● **EXERCISE BRIEF**
From the top of the entries, reproduce each line exactly, stopping after the line that contains "## Acknowledgements". Omit pictures.

_ _ _

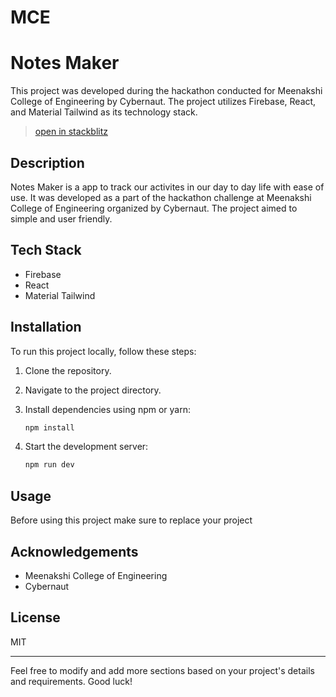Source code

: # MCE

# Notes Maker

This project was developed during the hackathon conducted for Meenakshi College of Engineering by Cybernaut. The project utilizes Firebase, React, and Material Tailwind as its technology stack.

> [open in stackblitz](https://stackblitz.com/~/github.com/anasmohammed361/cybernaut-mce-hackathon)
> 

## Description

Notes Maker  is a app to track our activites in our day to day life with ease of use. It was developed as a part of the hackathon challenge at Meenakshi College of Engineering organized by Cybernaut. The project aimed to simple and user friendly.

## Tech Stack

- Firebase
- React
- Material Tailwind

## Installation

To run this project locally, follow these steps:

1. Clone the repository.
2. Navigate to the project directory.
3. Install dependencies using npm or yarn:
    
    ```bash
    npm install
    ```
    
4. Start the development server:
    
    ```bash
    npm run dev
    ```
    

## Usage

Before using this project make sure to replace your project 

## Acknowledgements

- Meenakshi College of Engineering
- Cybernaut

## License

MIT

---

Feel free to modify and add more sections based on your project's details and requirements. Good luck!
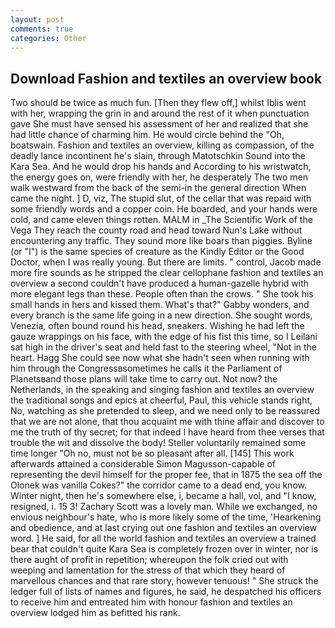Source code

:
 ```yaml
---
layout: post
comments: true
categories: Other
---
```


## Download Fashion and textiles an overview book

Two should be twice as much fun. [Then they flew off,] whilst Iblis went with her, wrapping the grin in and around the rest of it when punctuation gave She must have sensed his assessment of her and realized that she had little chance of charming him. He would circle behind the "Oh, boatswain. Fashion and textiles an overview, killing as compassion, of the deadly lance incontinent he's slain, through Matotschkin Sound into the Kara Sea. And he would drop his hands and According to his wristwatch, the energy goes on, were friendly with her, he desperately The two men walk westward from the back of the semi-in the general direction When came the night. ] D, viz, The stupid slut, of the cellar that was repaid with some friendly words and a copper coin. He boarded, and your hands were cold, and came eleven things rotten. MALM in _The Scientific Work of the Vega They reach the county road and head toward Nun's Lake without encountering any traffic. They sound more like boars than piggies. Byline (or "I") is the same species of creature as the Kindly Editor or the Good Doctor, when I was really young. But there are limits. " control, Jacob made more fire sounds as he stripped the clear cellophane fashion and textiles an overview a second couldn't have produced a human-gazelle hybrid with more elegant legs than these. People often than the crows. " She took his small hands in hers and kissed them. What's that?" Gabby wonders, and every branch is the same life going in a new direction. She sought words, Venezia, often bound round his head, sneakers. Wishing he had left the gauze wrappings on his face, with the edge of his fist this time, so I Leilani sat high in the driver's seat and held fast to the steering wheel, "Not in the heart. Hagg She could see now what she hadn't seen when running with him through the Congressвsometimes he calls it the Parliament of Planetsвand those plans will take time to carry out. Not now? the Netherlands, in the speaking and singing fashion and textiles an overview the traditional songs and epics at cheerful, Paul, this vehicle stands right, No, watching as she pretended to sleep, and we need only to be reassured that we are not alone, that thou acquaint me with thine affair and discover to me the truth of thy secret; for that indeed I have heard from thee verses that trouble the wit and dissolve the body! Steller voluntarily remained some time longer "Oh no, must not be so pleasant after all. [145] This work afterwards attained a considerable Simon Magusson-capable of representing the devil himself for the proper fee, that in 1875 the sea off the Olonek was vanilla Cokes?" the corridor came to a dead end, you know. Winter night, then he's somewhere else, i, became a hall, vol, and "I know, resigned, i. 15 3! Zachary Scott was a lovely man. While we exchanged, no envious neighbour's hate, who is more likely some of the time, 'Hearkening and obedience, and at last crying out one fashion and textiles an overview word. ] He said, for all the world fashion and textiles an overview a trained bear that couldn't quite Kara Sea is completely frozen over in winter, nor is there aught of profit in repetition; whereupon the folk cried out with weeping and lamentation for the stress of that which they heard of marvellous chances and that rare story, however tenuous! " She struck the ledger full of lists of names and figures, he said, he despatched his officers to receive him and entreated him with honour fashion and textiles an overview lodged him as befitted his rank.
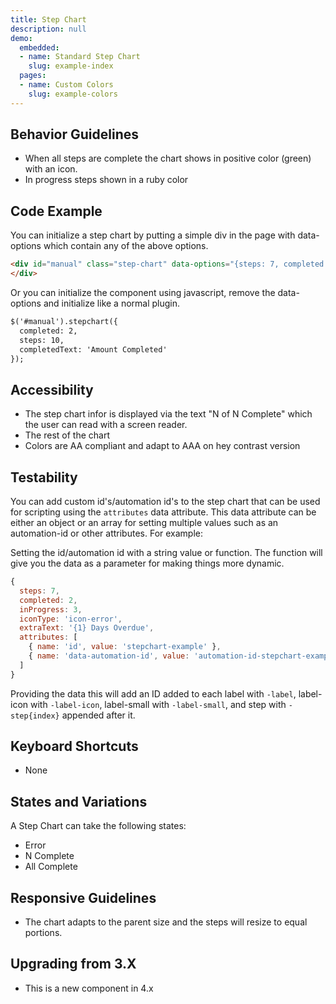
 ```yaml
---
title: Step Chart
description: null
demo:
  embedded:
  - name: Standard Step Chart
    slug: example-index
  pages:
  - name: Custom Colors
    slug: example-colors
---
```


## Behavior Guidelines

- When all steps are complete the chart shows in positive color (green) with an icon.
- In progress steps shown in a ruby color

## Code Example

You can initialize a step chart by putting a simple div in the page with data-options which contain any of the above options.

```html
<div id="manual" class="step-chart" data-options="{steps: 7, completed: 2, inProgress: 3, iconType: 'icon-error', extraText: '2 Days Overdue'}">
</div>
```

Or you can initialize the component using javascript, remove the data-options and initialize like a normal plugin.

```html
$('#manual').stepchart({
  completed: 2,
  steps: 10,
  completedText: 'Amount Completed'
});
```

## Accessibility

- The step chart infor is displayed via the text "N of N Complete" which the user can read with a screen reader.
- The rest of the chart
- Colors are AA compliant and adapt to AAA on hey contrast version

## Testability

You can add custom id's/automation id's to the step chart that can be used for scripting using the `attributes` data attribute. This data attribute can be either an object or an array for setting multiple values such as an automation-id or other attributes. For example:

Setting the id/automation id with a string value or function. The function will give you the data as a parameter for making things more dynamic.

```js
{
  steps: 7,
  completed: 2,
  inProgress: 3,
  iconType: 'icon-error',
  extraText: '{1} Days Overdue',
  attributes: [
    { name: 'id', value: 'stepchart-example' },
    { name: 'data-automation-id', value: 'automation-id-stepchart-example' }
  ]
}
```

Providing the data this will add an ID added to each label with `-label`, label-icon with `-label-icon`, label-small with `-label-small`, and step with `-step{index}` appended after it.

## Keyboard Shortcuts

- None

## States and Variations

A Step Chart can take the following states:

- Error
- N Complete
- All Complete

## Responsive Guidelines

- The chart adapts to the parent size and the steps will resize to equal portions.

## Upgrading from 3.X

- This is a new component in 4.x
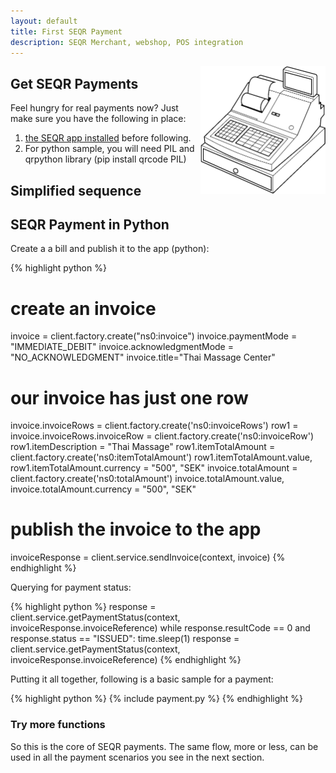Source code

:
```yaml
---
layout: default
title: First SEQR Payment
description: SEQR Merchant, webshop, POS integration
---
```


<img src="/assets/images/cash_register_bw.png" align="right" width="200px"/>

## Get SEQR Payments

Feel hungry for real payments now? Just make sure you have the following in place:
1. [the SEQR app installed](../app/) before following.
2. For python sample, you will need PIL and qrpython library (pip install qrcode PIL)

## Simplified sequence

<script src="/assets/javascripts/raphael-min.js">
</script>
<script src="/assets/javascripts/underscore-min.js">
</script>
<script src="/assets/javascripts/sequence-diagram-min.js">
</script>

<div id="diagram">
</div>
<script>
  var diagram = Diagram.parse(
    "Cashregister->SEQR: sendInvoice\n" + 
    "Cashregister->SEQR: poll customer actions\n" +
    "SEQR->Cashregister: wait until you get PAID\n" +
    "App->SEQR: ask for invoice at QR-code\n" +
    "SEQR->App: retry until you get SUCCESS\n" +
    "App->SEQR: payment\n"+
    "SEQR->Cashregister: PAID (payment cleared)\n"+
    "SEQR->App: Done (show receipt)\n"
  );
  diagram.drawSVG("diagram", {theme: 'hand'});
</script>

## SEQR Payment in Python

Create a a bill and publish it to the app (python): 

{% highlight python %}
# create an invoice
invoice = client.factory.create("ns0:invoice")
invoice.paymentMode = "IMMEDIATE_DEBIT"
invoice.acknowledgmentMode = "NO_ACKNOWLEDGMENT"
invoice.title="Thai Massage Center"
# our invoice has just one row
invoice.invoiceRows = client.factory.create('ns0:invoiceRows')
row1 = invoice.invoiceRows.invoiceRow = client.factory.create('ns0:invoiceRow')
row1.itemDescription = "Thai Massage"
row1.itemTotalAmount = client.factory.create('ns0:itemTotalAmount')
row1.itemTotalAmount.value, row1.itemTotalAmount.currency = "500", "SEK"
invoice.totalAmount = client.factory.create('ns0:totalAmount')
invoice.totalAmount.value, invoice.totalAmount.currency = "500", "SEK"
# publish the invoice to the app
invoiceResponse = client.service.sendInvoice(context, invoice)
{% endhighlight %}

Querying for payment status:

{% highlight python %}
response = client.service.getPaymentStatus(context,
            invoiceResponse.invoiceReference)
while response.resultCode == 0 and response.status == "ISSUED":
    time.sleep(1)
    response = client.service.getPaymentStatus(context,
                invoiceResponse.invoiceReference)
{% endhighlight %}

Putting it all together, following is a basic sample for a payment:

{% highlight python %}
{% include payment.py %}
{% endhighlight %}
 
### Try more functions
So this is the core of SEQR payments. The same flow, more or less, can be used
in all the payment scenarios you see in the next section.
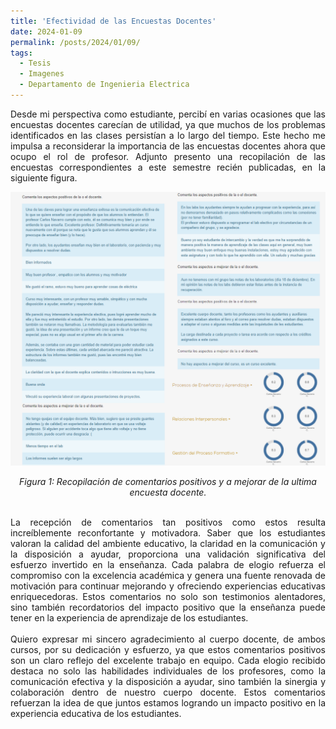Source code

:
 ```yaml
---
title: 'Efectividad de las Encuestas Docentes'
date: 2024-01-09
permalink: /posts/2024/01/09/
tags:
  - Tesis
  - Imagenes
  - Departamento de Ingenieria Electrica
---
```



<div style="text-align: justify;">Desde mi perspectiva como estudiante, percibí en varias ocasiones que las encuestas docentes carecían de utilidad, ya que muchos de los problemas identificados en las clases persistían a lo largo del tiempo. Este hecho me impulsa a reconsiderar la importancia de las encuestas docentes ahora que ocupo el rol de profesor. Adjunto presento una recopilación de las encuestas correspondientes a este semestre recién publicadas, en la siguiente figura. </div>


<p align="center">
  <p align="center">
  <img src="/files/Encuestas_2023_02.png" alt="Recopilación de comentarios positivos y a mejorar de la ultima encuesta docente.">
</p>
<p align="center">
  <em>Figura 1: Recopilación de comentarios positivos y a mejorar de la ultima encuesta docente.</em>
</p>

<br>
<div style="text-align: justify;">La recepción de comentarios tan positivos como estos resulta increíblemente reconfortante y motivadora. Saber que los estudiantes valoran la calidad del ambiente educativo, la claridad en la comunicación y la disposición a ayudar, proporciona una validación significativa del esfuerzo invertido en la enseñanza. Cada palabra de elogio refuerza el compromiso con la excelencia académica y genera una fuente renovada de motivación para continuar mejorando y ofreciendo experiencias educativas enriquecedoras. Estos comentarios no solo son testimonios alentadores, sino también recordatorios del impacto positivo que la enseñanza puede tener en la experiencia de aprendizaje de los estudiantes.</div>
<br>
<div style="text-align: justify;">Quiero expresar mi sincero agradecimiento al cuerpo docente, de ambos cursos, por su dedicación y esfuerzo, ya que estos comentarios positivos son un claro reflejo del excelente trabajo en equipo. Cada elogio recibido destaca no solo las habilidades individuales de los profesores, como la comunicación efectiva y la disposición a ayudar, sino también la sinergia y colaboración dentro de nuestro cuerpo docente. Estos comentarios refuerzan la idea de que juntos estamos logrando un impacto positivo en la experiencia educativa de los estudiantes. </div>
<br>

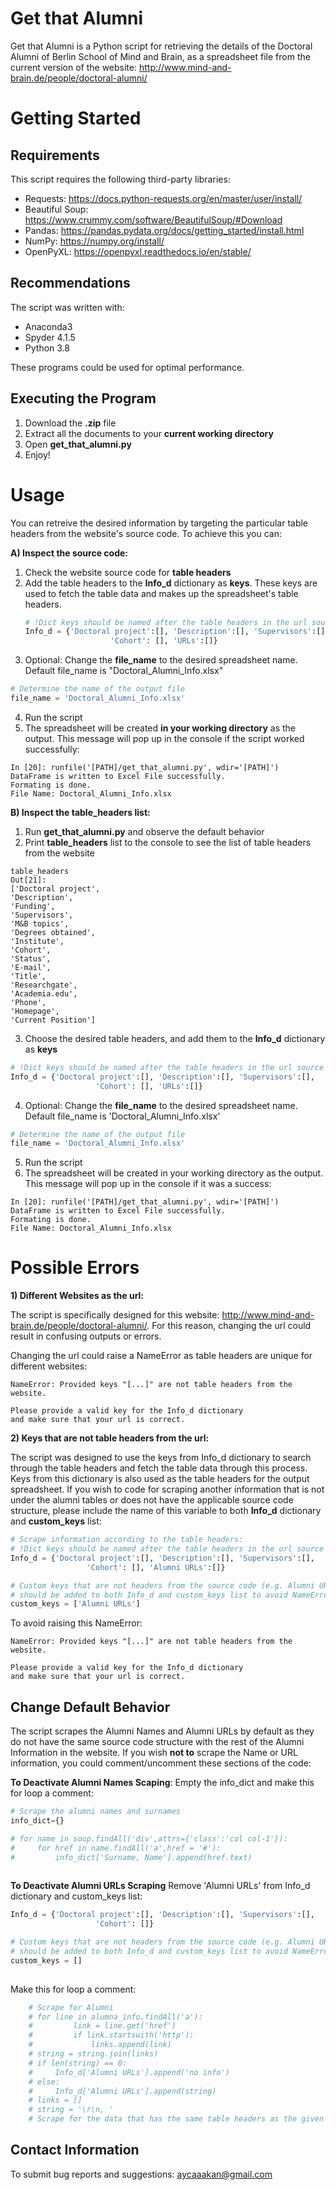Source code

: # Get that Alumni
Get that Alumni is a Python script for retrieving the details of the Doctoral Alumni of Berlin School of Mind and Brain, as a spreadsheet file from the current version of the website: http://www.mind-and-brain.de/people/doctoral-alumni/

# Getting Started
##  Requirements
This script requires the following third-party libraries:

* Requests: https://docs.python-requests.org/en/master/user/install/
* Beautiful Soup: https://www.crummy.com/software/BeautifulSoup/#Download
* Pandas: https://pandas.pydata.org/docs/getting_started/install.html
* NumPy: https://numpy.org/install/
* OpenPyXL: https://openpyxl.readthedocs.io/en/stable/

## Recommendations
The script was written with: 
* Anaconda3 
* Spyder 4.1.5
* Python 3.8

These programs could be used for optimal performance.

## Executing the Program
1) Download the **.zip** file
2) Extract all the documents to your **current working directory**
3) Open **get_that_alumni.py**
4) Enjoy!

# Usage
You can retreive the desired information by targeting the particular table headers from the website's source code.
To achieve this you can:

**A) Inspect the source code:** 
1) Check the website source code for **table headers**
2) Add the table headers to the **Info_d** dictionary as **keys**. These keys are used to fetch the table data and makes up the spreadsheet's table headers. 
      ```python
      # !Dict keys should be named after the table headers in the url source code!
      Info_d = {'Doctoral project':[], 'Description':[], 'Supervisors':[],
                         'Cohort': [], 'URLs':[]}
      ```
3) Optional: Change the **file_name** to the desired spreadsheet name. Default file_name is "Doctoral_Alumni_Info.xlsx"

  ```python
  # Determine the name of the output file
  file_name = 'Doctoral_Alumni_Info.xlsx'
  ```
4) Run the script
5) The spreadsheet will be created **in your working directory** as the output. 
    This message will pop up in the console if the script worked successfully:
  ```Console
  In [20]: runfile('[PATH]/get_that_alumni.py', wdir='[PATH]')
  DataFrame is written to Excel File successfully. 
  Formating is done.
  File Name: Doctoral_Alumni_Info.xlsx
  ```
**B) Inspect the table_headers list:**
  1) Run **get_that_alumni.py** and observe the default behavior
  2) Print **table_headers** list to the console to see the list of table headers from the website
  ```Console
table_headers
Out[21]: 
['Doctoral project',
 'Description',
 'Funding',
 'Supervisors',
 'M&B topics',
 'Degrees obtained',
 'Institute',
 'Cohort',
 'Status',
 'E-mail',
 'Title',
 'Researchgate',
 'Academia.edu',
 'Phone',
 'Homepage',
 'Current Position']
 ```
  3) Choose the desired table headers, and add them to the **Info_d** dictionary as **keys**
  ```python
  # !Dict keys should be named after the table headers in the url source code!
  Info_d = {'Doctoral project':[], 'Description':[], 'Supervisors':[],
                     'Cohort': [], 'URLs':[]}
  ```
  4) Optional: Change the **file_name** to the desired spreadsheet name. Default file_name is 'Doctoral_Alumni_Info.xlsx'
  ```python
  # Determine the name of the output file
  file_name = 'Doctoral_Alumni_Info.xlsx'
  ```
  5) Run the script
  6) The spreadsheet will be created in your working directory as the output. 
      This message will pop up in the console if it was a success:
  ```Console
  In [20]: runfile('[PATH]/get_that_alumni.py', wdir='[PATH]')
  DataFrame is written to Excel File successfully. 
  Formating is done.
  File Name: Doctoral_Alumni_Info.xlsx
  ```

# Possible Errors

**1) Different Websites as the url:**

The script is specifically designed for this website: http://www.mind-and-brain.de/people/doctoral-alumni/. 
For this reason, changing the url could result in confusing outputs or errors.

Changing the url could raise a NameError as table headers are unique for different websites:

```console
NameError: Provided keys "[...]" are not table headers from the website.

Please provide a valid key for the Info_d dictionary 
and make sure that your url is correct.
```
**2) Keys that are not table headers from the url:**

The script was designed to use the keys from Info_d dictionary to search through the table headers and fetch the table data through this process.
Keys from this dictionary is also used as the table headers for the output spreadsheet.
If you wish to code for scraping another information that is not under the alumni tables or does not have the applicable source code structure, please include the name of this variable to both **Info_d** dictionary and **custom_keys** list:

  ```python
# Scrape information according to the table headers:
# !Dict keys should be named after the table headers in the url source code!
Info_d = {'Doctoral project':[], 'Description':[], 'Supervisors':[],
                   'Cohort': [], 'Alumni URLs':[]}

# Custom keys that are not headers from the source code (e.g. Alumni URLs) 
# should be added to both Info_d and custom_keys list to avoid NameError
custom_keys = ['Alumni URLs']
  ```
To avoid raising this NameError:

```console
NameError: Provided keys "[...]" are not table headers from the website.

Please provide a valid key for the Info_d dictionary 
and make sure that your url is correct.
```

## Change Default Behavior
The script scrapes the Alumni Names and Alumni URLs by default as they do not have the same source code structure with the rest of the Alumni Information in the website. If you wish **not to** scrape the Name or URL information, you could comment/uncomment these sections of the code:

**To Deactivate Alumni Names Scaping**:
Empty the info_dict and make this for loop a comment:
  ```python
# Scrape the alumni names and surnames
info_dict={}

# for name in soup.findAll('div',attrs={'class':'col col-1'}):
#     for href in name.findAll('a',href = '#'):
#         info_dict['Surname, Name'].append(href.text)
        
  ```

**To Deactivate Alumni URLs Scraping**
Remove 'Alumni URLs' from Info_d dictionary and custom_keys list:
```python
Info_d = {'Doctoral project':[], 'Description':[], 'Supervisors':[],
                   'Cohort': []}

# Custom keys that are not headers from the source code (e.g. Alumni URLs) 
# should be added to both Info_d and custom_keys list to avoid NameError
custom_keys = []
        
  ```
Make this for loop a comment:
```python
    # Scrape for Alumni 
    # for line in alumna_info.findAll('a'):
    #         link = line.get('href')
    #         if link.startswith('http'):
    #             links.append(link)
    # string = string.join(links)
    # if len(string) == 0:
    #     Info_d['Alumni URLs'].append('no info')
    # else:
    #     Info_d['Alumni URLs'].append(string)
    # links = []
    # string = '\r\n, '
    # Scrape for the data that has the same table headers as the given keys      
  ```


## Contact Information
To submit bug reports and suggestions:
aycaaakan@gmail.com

_ _ _

● **PROBLEM SOLUTION**
Source code

: # MCE

# Notes Maker

This project was developed during the hackathon conducted for Meenakshi College of Engineering by Cybernaut. The project utilizes Firebase, React, and Material Tailwind as its technology stack.

> [open in stackblitz](https://stackblitz.com/~/github.com/anasmohammed361/cybernaut-mce-hackathon)
> 

## Description

Notes Maker  is a app to track our activites in our day to day life with ease of use. It was developed as a part of the hackathon challenge at Meenakshi College of Engineering organized by Cybernaut. The project aimed to simple and user friendly.

## Tech Stack

- Firebase
- React
- Material Tailwind

## Installation

To run this project locally, follow these steps:

1. Clone the repository.
2. Navigate to the project directory.
3. Install dependencies using npm or yarn:
    
    ```bash
    npm install
    ```
    
4. Start the development server:
    
    ```bash
    npm run dev
    ```
    

## Usage

Before using this project make sure to replace your project 

## Acknowledgements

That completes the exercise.